[What needs to be done]
Some entries follow. Reproduce exactly the lines starting at the one with "3. **ARIA Attributes**: Swatches" and stopping after the one with "6. **Help Text**: Uses".

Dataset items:
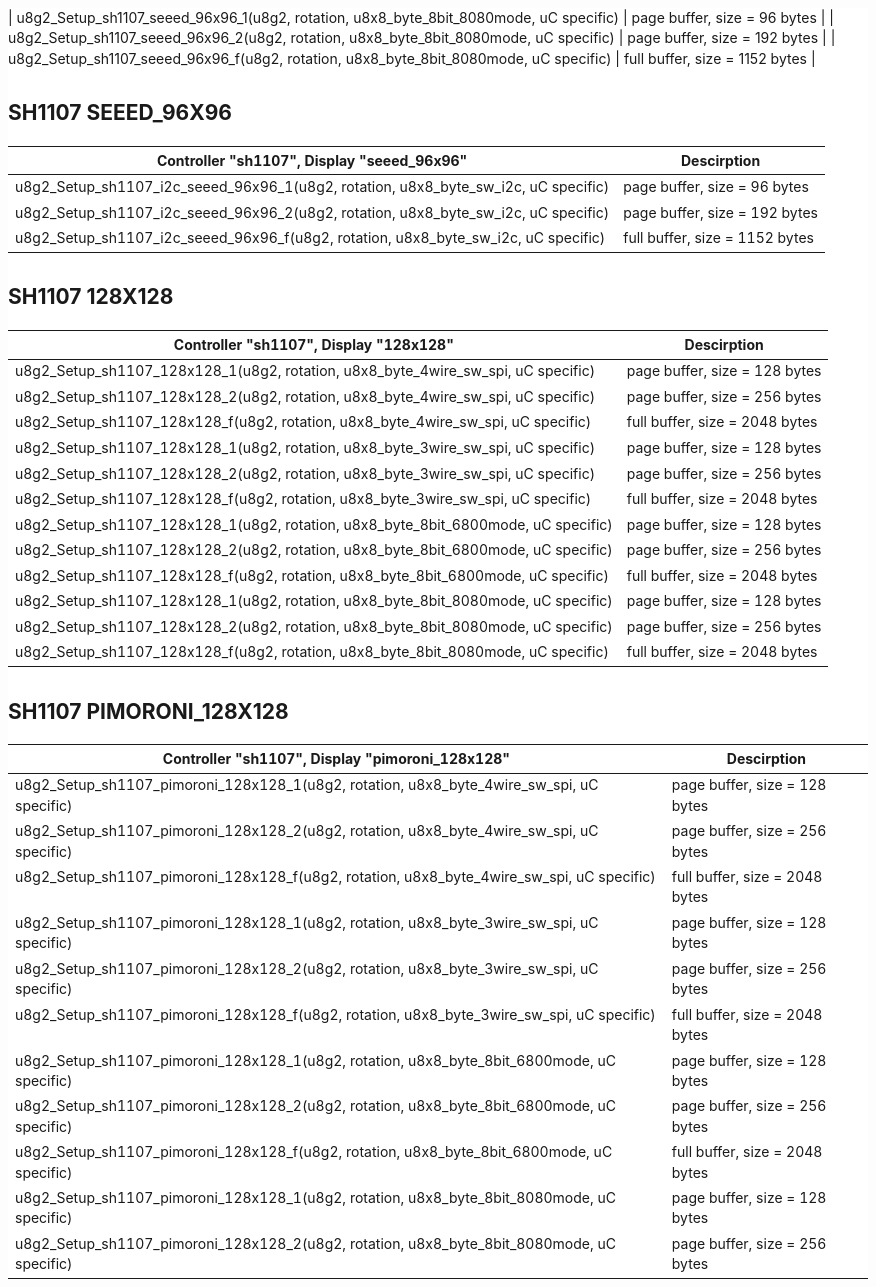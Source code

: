 | u8g2_Setup_sh1107_seeed_96x96_1(u8g2, rotation, u8x8_byte_8bit_8080mode, uC specific) | page buffer, size = 96 bytes |
| u8g2_Setup_sh1107_seeed_96x96_2(u8g2, rotation, u8x8_byte_8bit_8080mode, uC specific) | page buffer, size = 192 bytes |
| u8g2_Setup_sh1107_seeed_96x96_f(u8g2, rotation, u8x8_byte_8bit_8080mode, uC specific) | full buffer, size = 1152 bytes |

## SH1107 SEEED_96X96
| Controller "sh1107", Display "seeed_96x96" | Descirption |
|---|---|
| u8g2_Setup_sh1107_i2c_seeed_96x96_1(u8g2, rotation, u8x8_byte_sw_i2c, uC specific) | page buffer, size = 96 bytes |
| u8g2_Setup_sh1107_i2c_seeed_96x96_2(u8g2, rotation, u8x8_byte_sw_i2c, uC specific) | page buffer, size = 192 bytes |
| u8g2_Setup_sh1107_i2c_seeed_96x96_f(u8g2, rotation, u8x8_byte_sw_i2c, uC specific) | full buffer, size = 1152 bytes |

## SH1107 128X128
| Controller "sh1107", Display "128x128" | Descirption |
|---|---|
| u8g2_Setup_sh1107_128x128_1(u8g2, rotation, u8x8_byte_4wire_sw_spi, uC specific) | page buffer, size = 128 bytes |
| u8g2_Setup_sh1107_128x128_2(u8g2, rotation, u8x8_byte_4wire_sw_spi, uC specific) | page buffer, size = 256 bytes |
| u8g2_Setup_sh1107_128x128_f(u8g2, rotation, u8x8_byte_4wire_sw_spi, uC specific) | full buffer, size = 2048 bytes |
| u8g2_Setup_sh1107_128x128_1(u8g2, rotation, u8x8_byte_3wire_sw_spi, uC specific) | page buffer, size = 128 bytes |
| u8g2_Setup_sh1107_128x128_2(u8g2, rotation, u8x8_byte_3wire_sw_spi, uC specific) | page buffer, size = 256 bytes |
| u8g2_Setup_sh1107_128x128_f(u8g2, rotation, u8x8_byte_3wire_sw_spi, uC specific) | full buffer, size = 2048 bytes |
| u8g2_Setup_sh1107_128x128_1(u8g2, rotation, u8x8_byte_8bit_6800mode, uC specific) | page buffer, size = 128 bytes |
| u8g2_Setup_sh1107_128x128_2(u8g2, rotation, u8x8_byte_8bit_6800mode, uC specific) | page buffer, size = 256 bytes |
| u8g2_Setup_sh1107_128x128_f(u8g2, rotation, u8x8_byte_8bit_6800mode, uC specific) | full buffer, size = 2048 bytes |
| u8g2_Setup_sh1107_128x128_1(u8g2, rotation, u8x8_byte_8bit_8080mode, uC specific) | page buffer, size = 128 bytes |
| u8g2_Setup_sh1107_128x128_2(u8g2, rotation, u8x8_byte_8bit_8080mode, uC specific) | page buffer, size = 256 bytes |
| u8g2_Setup_sh1107_128x128_f(u8g2, rotation, u8x8_byte_8bit_8080mode, uC specific) | full buffer, size = 2048 bytes |

## SH1107 PIMORONI_128X128
| Controller "sh1107", Display "pimoroni_128x128" | Descirption |
|---|---|
| u8g2_Setup_sh1107_pimoroni_128x128_1(u8g2, rotation, u8x8_byte_4wire_sw_spi, uC specific) | page buffer, size = 128 bytes |
| u8g2_Setup_sh1107_pimoroni_128x128_2(u8g2, rotation, u8x8_byte_4wire_sw_spi, uC specific) | page buffer, size = 256 bytes |
| u8g2_Setup_sh1107_pimoroni_128x128_f(u8g2, rotation, u8x8_byte_4wire_sw_spi, uC specific) | full buffer, size = 2048 bytes |
| u8g2_Setup_sh1107_pimoroni_128x128_1(u8g2, rotation, u8x8_byte_3wire_sw_spi, uC specific) | page buffer, size = 128 bytes |
| u8g2_Setup_sh1107_pimoroni_128x128_2(u8g2, rotation, u8x8_byte_3wire_sw_spi, uC specific) | page buffer, size = 256 bytes |
| u8g2_Setup_sh1107_pimoroni_128x128_f(u8g2, rotation, u8x8_byte_3wire_sw_spi, uC specific) | full buffer, size = 2048 bytes |
| u8g2_Setup_sh1107_pimoroni_128x128_1(u8g2, rotation, u8x8_byte_8bit_6800mode, uC specific) | page buffer, size = 128 bytes |
| u8g2_Setup_sh1107_pimoroni_128x128_2(u8g2, rotation, u8x8_byte_8bit_6800mode, uC specific) | page buffer, size = 256 bytes |
| u8g2_Setup_sh1107_pimoroni_128x128_f(u8g2, rotation, u8x8_byte_8bit_6800mode, uC specific) | full buffer, size = 2048 bytes |
| u8g2_Setup_sh1107_pimoroni_128x128_1(u8g2, rotation, u8x8_byte_8bit_8080mode, uC specific) | page buffer, size = 128 bytes |
| u8g2_Setup_sh1107_pimoroni_128x128_2(u8g2, rotation, u8x8_byte_8bit_8080mode, uC specific) | page buffer, size = 256 bytes |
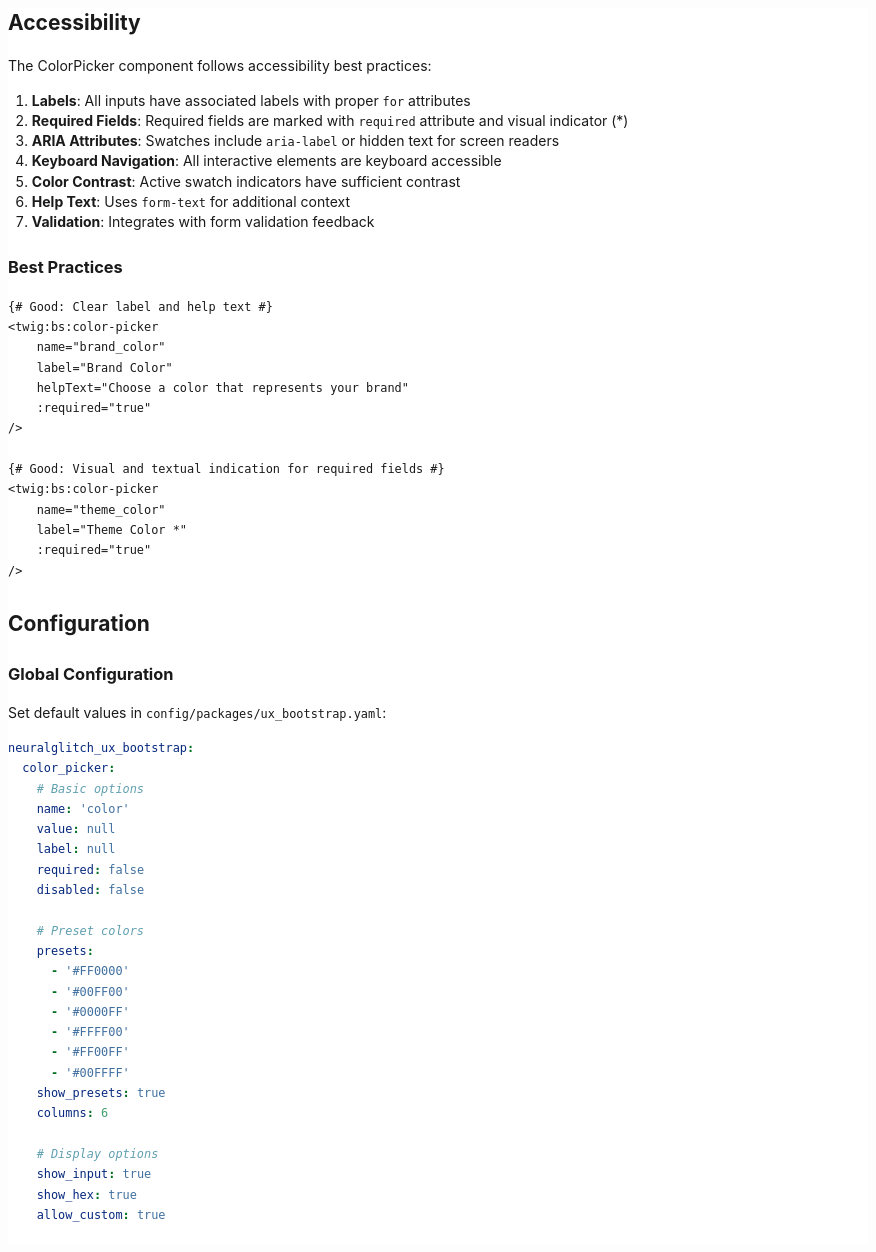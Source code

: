 ## Accessibility

The ColorPicker component follows accessibility best practices:

1. **Labels**: All inputs have associated labels with proper `for` attributes
2. **Required Fields**: Required fields are marked with `required` attribute and visual indicator (*)
3. **ARIA Attributes**: Swatches include `aria-label` or hidden text for screen readers
4. **Keyboard Navigation**: All interactive elements are keyboard accessible
5. **Color Contrast**: Active swatch indicators have sufficient contrast
6. **Help Text**: Uses `form-text` for additional context
7. **Validation**: Integrates with form validation feedback

### Best Practices

```twig
{# Good: Clear label and help text #}
<twig:bs:color-picker
    name="brand_color"
    label="Brand Color"
    helpText="Choose a color that represents your brand"
    :required="true"
/>

{# Good: Visual and textual indication for required fields #}
<twig:bs:color-picker
    name="theme_color"
    label="Theme Color *"
    :required="true"
/>
```

## Configuration

### Global Configuration

Set default values in `config/packages/ux_bootstrap.yaml`:

```yaml
neuralglitch_ux_bootstrap:
  color_picker:
    # Basic options
    name: 'color'
    value: null
    label: null
    required: false
    disabled: false
    
    # Preset colors
    presets:
      - '#FF0000'
      - '#00FF00'
      - '#0000FF'
      - '#FFFF00'
      - '#FF00FF'
      - '#00FFFF'
    show_presets: true
    columns: 6
    
    # Display options
    show_input: true
    show_hex: true
    allow_custom: true
    
```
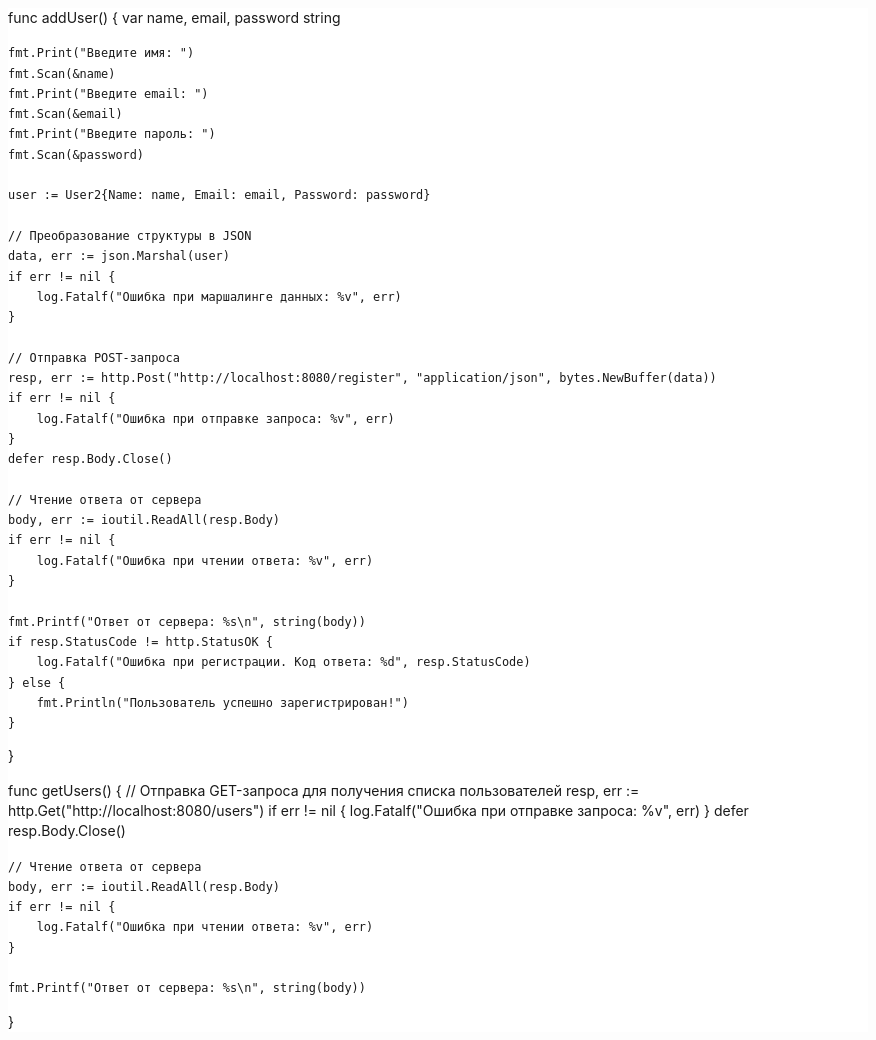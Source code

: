 func addUser() {
var name, email, password string

	fmt.Print("Введите имя: ")
	fmt.Scan(&name)
	fmt.Print("Введите email: ")
	fmt.Scan(&email)
	fmt.Print("Введите пароль: ")
	fmt.Scan(&password)

	user := User2{Name: name, Email: email, Password: password}

	// Преобразование структуры в JSON
	data, err := json.Marshal(user)
	if err != nil {
		log.Fatalf("Ошибка при маршалинге данных: %v", err)
	}

	// Отправка POST-запроса
	resp, err := http.Post("http://localhost:8080/register", "application/json", bytes.NewBuffer(data))
	if err != nil {
		log.Fatalf("Ошибка при отправке запроса: %v", err)
	}
	defer resp.Body.Close()

	// Чтение ответа от сервера
	body, err := ioutil.ReadAll(resp.Body)
	if err != nil {
		log.Fatalf("Ошибка при чтении ответа: %v", err)
	}

	fmt.Printf("Ответ от сервера: %s\n", string(body))
	if resp.StatusCode != http.StatusOK {
		log.Fatalf("Ошибка при регистрации. Код ответа: %d", resp.StatusCode)
	} else {
		fmt.Println("Пользователь успешно зарегистрирован!")
	}
}

func getUsers() {
// Отправка GET-запроса для получения списка пользователей
resp, err := http.Get("http://localhost:8080/users")
if err != nil {
log.Fatalf("Ошибка при отправке запроса: %v", err)
}
defer resp.Body.Close()

	// Чтение ответа от сервера
	body, err := ioutil.ReadAll(resp.Body)
	if err != nil {
		log.Fatalf("Ошибка при чтении ответа: %v", err)
	}

	fmt.Printf("Ответ от сервера: %s\n", string(body))
}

[Answer to this exercise]
3. **ARIA Attributes**: Swatches include `aria-label` or hidden text for screen readers
4. **Keyboard Navigation**: All interactive elements are keyboard accessible
5. **Color Contrast**: Active swatch indicators have sufficient contrast
6. **Help Text**: Uses `form-text` for additional context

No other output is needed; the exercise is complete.